Einstein und Hegel sprachen schliesslich schwäbisch und in Württemberg wurden Auto, Stofftier und Motorsäge erfunden. Auch arbeiten nicht wenige meiner ehemaligen Mitschülerinnen heute bei Unternehmen, die als «hidden champion» Dinge herstellen, auf die man erst einmal kommen muss (Präzisionsdüsen, Zylinderkopfdichtungen, Schneidwalzen für die Windelproduktion). Gegen das Bild vom cleveren Schwaben spricht hingegen die Tieferlegung des Stuttgarter Hauptbahnhofs.

Die Betrachtungen über Schwaben wären unvollständig, wenn es nicht auch um den Dialekt ginge. Schliesslich nutzt das Landesmarketing Baden-Württemberg in Deutschland schon seit Jahren erfolgreich den Claim: «Wir können alles. Ausser Hochdeutsch.» Für die Bearbeitung des Schweizer Marktes wird dieser Spruch sinnigerweise nicht verwendet. In weiten Teilen ist, wer schwäbisch spricht, dem Schweizer übrigens verständlich. Objektiv gesehen handelt es sich, wie auch bei den meisten hiesigen Mundarten, nicht um einen klangvollen Dialekt. Der Schwabe, der anderes behauptet, soll zur Strafe dreimal hintereinander die Worte «Ortskern» und «Hirschwurst» sagen.

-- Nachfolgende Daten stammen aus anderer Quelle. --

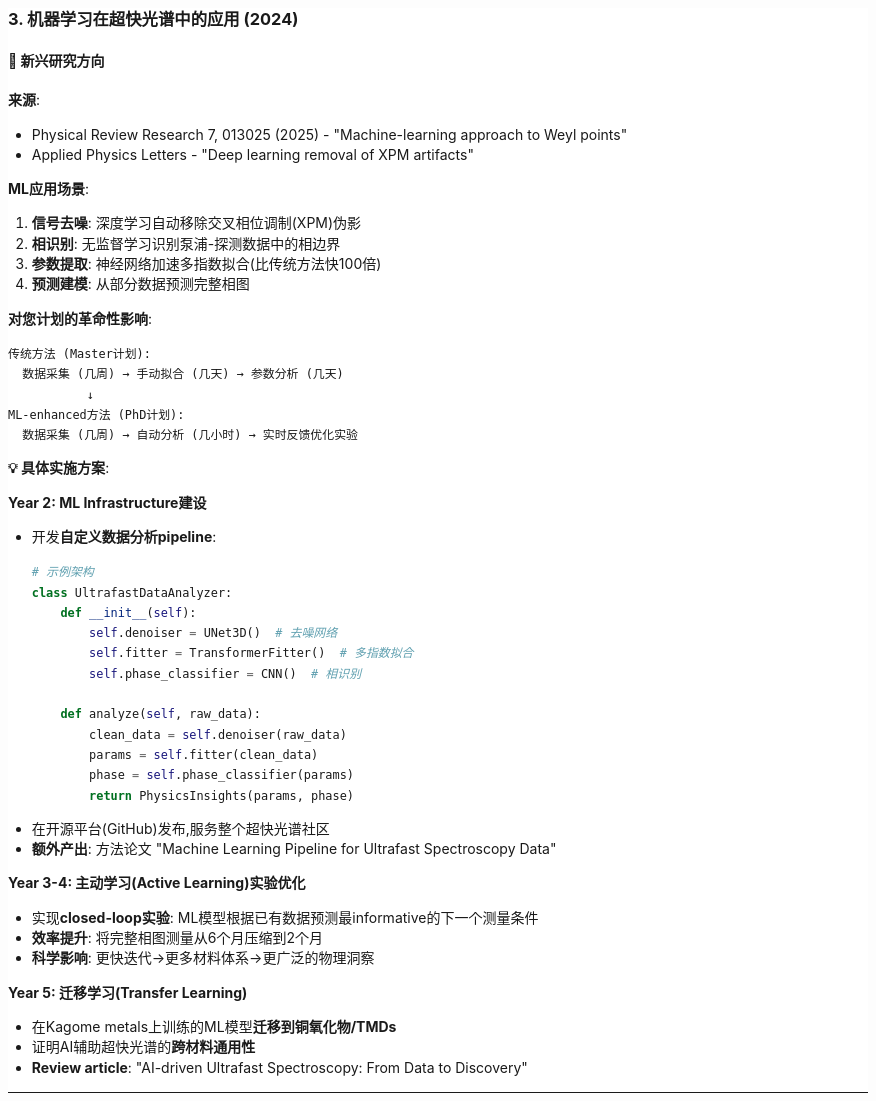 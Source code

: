 
### 3. **机器学习在超快光谱中的应用 (2024)**

#### 🤖 **新兴研究方向**
**来源**: 
- Physical Review Research 7, 013025 (2025) - "Machine-learning approach to Weyl points"
- Applied Physics Letters - "Deep learning removal of XPM artifacts"

**ML应用场景**:
1. **信号去噪**: 深度学习自动移除交叉相位调制(XPM)伪影
2. **相识别**: 无监督学习识别泵浦-探测数据中的相边界
3. **参数提取**: 神经网络加速多指数拟合(比传统方法快100倍)
4. **预测建模**: 从部分数据预测完整相图

**对您计划的革命性影响**:
```
传统方法 (Master计划):
  数据采集 (几周) → 手动拟合 (几天) → 参数分析 (几天)
           ↓
ML-enhanced方法 (PhD计划):
  数据采集 (几周) → 自动分析 (几小时) → 实时反馈优化实验
```

**💡 具体实施方案**:

**Year 2: ML Infrastructure建设**
- 开发**自定义数据分析pipeline**: 
  ```python
  # 示例架构
  class UltrafastDataAnalyzer:
      def __init__(self):
          self.denoiser = UNet3D()  # 去噪网络
          self.fitter = TransformerFitter()  # 多指数拟合
          self.phase_classifier = CNN()  # 相识别
      
      def analyze(self, raw_data):
          clean_data = self.denoiser(raw_data)
          params = self.fitter(clean_data)
          phase = self.phase_classifier(params)
          return PhysicsInsights(params, phase)
  ```
- 在开源平台(GitHub)发布,服务整个超快光谱社区
- **额外产出**: 方法论文 "Machine Learning Pipeline for Ultrafast Spectroscopy Data"

**Year 3-4: 主动学习(Active Learning)实验优化**
- 实现**closed-loop实验**: ML模型根据已有数据预测最informative的下一个测量条件
- **效率提升**: 将完整相图测量从6个月压缩到2个月
- **科学影响**: 更快迭代→更多材料体系→更广泛的物理洞察

**Year 5: 迁移学习(Transfer Learning)**
- 在Kagome metals上训练的ML模型**迁移到铜氧化物/TMDs**
- 证明AI辅助超快光谱的**跨材料通用性**
- **Review article**: "AI-driven Ultrafast Spectroscopy: From Data to Discovery"

---
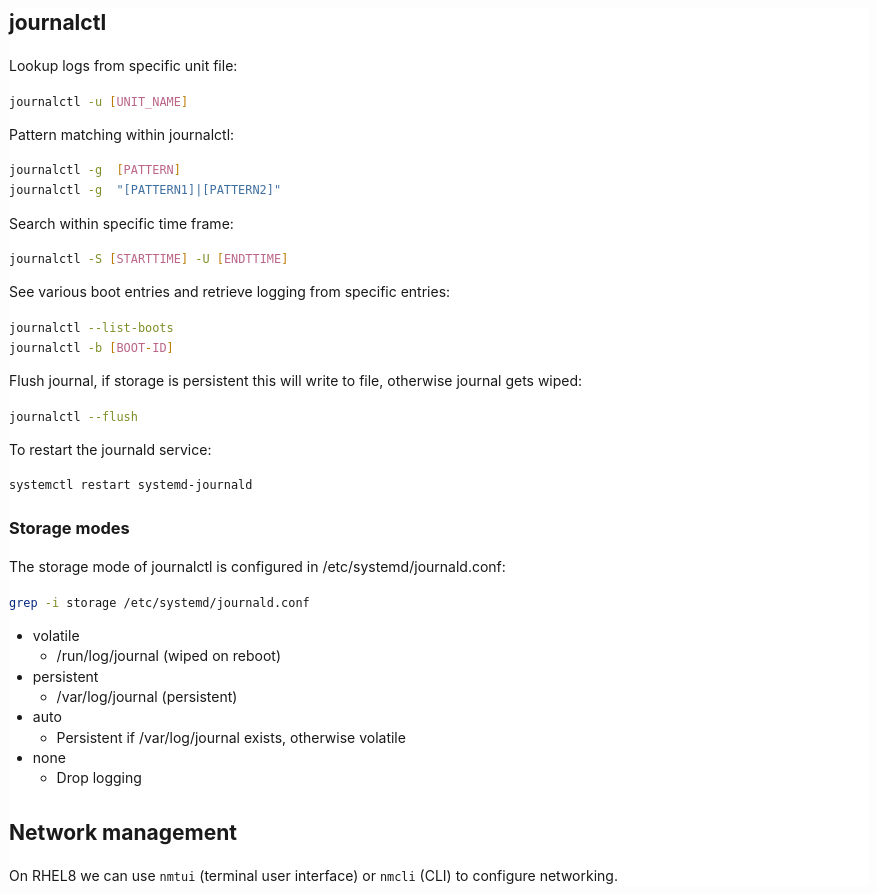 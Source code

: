 ## journalctl

Lookup logs from specific unit file:

```bash
journalctl -u [UNIT_NAME]
```

Pattern matching within journalctl:

```bash
journalctl -g  [PATTERN]
journalctl -g  "[PATTERN1]|[PATTERN2]"
```

Search within specific time frame:

```bash
journalctl -S [STARTTIME] -U [ENDTTIME]
```

See various boot entries and retrieve logging from specific entries:

```bash
journalctl --list-boots
journalctl -b [BOOT-ID]
```

Flush journal, if storage is persistent this will write to file, otherwise journal gets wiped:

```bash
journalctl --flush
```

To restart the journald service:
```bash
systemctl restart systemd-journald
```

### Storage modes

The storage mode of journalctl is configured in /etc/systemd/journald.conf:

```bash
grep -i storage /etc/systemd/journald.conf
```

* volatile
  * /run/log/journal (wiped on reboot)
* persistent
  * /var/log/journal (persistent)
* auto
  * Persistent if /var/log/journal exists, otherwise volatile
* none
  * Drop logging

## Network management

On RHEL8 we can use `nmtui` (terminal user interface) or `nmcli` (CLI) to configure networking.
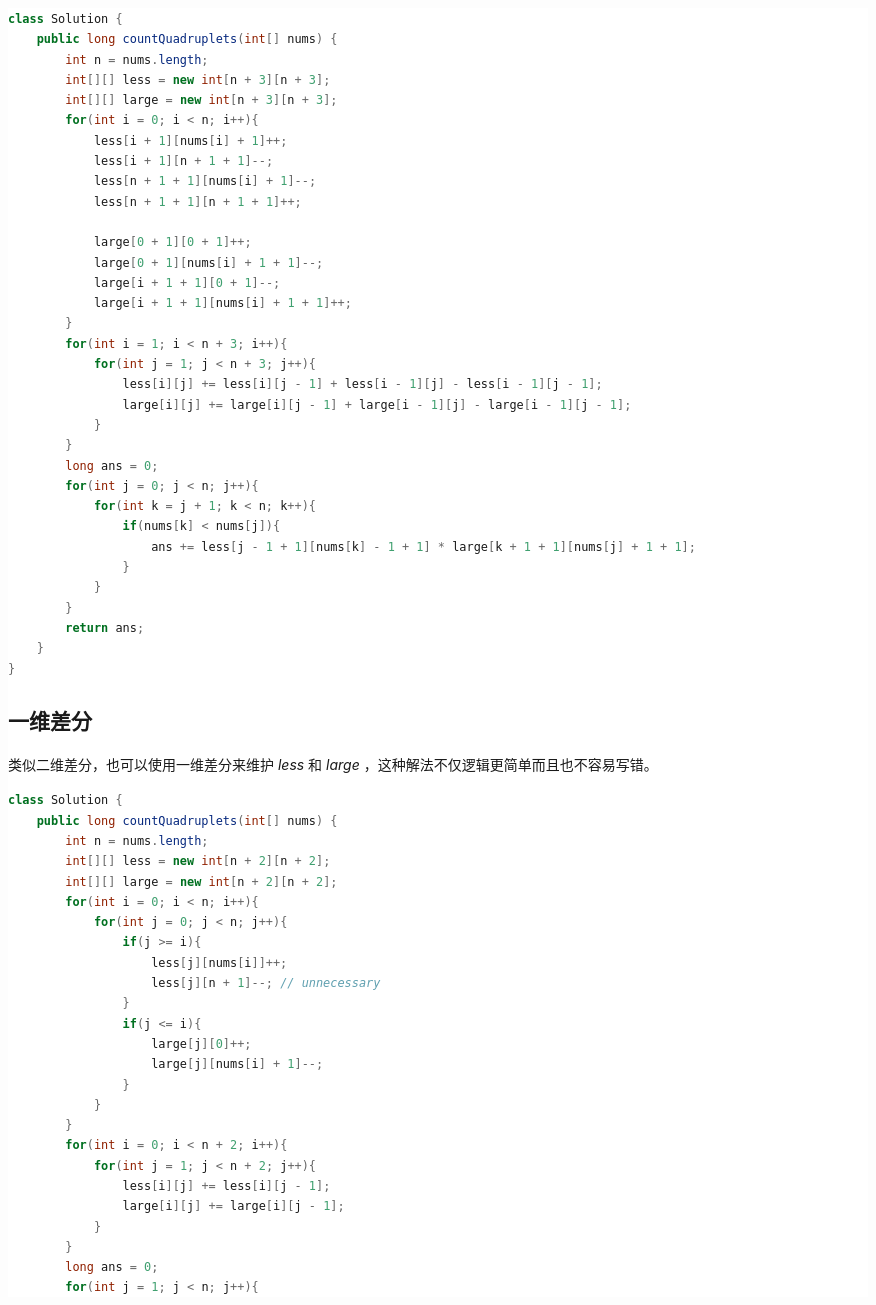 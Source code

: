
 ```Java
class Solution {    
    public long countQuadruplets(int[] nums) {
        int n = nums.length;
        int[][] less = new int[n + 3][n + 3];
        int[][] large = new int[n + 3][n + 3];
        for(int i = 0; i < n; i++){ 
            less[i + 1][nums[i] + 1]++;
            less[i + 1][n + 1 + 1]--;
            less[n + 1 + 1][nums[i] + 1]--;
            less[n + 1 + 1][n + 1 + 1]++;

            large[0 + 1][0 + 1]++;
            large[0 + 1][nums[i] + 1 + 1]--;
            large[i + 1 + 1][0 + 1]--;
            large[i + 1 + 1][nums[i] + 1 + 1]++;
        }
        for(int i = 1; i < n + 3; i++){
            for(int j = 1; j < n + 3; j++){
                less[i][j] += less[i][j - 1] + less[i - 1][j] - less[i - 1][j - 1];
                large[i][j] += large[i][j - 1] + large[i - 1][j] - large[i - 1][j - 1];
            }
        } 
        long ans = 0;
        for(int j = 0; j < n; j++){
            for(int k = j + 1; k < n; k++){
                if(nums[k] < nums[j]){
                    ans += less[j - 1 + 1][nums[k] - 1 + 1] * large[k + 1 + 1][nums[j] + 1 + 1];
                }
            }
        }
        return ans;
    }
}
```
## 一维差分
类似二维差分，也可以使用一维差分来维护 $less$ 和 $large$ ，这种解法不仅逻辑更简单而且也不容易写错。
```Java
class Solution {    
    public long countQuadruplets(int[] nums) {
        int n = nums.length;
        int[][] less = new int[n + 2][n + 2];
        int[][] large = new int[n + 2][n + 2];
        for(int i = 0; i < n; i++){ 
            for(int j = 0; j < n; j++){
                if(j >= i){
                    less[j][nums[i]]++;
                    less[j][n + 1]--; // unnecessary
                }
                if(j <= i){
                    large[j][0]++;
                    large[j][nums[i] + 1]--;
                }
            }
        }
        for(int i = 0; i < n + 2; i++){
            for(int j = 1; j < n + 2; j++){
                less[i][j] += less[i][j - 1];
                large[i][j] += large[i][j - 1];
            }
        } 
        long ans = 0;
        for(int j = 1; j < n; j++){
``` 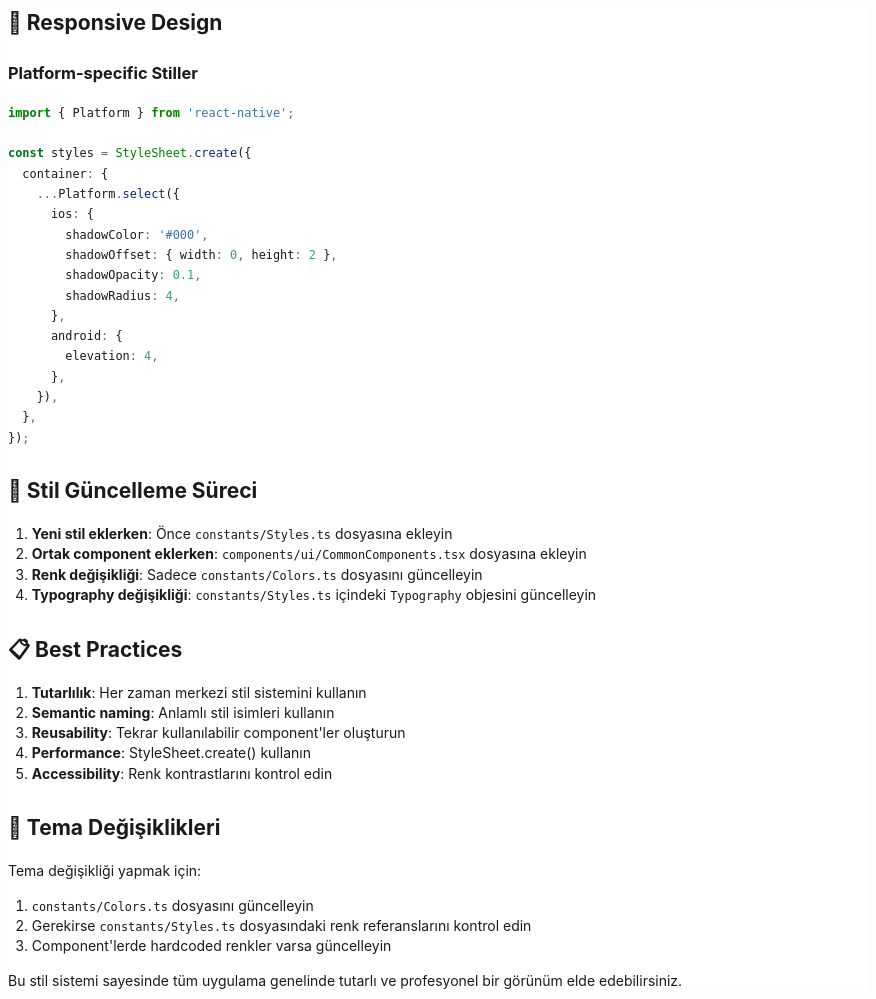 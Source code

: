 ## 📱 Responsive Design

### Platform-specific Stiller
```typescript
import { Platform } from 'react-native';

const styles = StyleSheet.create({
  container: {
    ...Platform.select({
      ios: {
        shadowColor: '#000',
        shadowOffset: { width: 0, height: 2 },
        shadowOpacity: 0.1,
        shadowRadius: 4,
      },
      android: {
        elevation: 4,
      },
    }),
  },
});
```

## 🔄 Stil Güncelleme Süreci

1. **Yeni stil eklerken**: Önce `constants/Styles.ts` dosyasına ekleyin
2. **Ortak component eklerken**: `components/ui/CommonComponents.tsx` dosyasına ekleyin
3. **Renk değişikliği**: Sadece `constants/Colors.ts` dosyasını güncelleyin
4. **Typography değişikliği**: `constants/Styles.ts` içindeki `Typography` objesini güncelleyin

## 📋 Best Practices

1. **Tutarlılık**: Her zaman merkezi stil sistemini kullanın
2. **Semantic naming**: Anlamlı stil isimleri kullanın
3. **Reusability**: Tekrar kullanılabilir component'ler oluşturun
4. **Performance**: StyleSheet.create() kullanın
5. **Accessibility**: Renk kontrastlarını kontrol edin

## 🎨 Tema Değişiklikleri

Tema değişikliği yapmak için:

1. `constants/Colors.ts` dosyasını güncelleyin
2. Gerekirse `constants/Styles.ts` dosyasındaki renk referanslarını kontrol edin
3. Component'lerde hardcoded renkler varsa güncelleyin

Bu stil sistemi sayesinde tüm uygulama genelinde tutarlı ve profesyonel bir görünüm elde edebilirsiniz.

Der Schwabe macht den Schweizer

Friedrich Schiller, der wohl auch zeitlebens stark schwäbelte, hat übrigens nie einen Fuss in die Schweiz gesetzt. Dennoch hat man ihm als «Sänger Tells» ein Denkmal im Urner Seebecken gesetzt und eines der fünf Dampfschiffe auf dem Vierwaldstättersee trägt seinen Namen. Gut zwanzig Jahre nach Schillers Tod machte sich dann im schwäbischen Leidringen ein Schreinergeselle auf dem Weg in Richtung Eidgenossenschaft: Johann Georg Blocher, dessen Ururenkel Christoph irgendwann ein Vorbild für gelungene Integration werden sollte. Wenn etwas in der Schweiz ganz besonders schweizerisch sein soll, braucht es vielleicht einfach Schwaben dazu.